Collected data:
- Opening Delimiter -
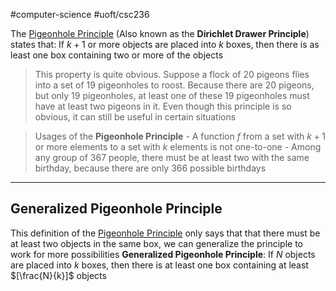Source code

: #computer-science 
#uoft/csc236 

The [Pigeonhole Principle](.md) (Also known as the **Dirichlet Drawer Principle**) states that:
	If $k+1$ or more objects are placed into $k$ boxes, then there is as least one box containing two or more of the objects

> This property is quite obvious. 
> 	Suppose a flock of 20 pigeons flies into a set of 19 pigeonholes to roost. Because there are 20 pigeons, but only 19 pigeonholes, at least one of these 19 pigeonholes must have at least two pigeons in it.
> Even though this principle is so obvious, it can still be useful in certain situations

> Usages of the **Pigeonhole Principle**
	- A function $f$ from a set with $k+1$ or more elements to a set with $k$ elements is not one-to-one
	- Among any group of 367 people, there must be at least two with the same birthday, because there are only 366 possible birthdays

---
## Generalized Pigeonhole Principle
This definition of the [Pigeonhole Principle](.md) only says that that there must be at least two objects in the same box, we can generalize the principle to work for more possibilities
**Generalized Pigeonhole Principle**: 
	If $N$ objects are placed into $k$ boxes, then there is at least one box containing at least $[\frac{N}{k}]$ objects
- Closing Delimiter -
### YOUR ASSIGNMENT
Restate every line of the data above word for word, with the images removed.

### FINAL ANSWER
Source code

: #computer-science 
#uoft/csc236 

The [Pigeonhole Principle](.md) (Also known as the **Dirichlet Drawer Principle**) states that:
	If $k+1$ or more objects are placed into $k$ boxes, then there is as least one box containing two or more of the objects

> This property is quite obvious. 
> 	Suppose a flock of 20 pigeons flies into a set of 19 pigeonholes to roost. Because there are 20 pigeons, but only 19 pigeonholes, at least one of these 19 pigeonholes must have at least two pigeons in it.
> Even though this principle is so obvious, it can still be useful in certain situations

> Usages of the **Pigeonhole Principle**
	- A function $f$ from a set with $k+1$ or more elements to a set with $k$ elements is not one-to-one
	- Among any group of 367 people, there must be at least two with the same birthday, because there are only 366 possible birthdays

---
## Generalized Pigeonhole Principle
This definition of the [Pigeonhole Principle](.md) only says that that there must be at least two objects in the same box, we can generalize the principle to work for more possibilities
**Generalized Pigeonhole Principle**: 
	If $N$ objects are placed into $k$ boxes, then there is at least one box containing at least $[\frac{N}{k}]$ objects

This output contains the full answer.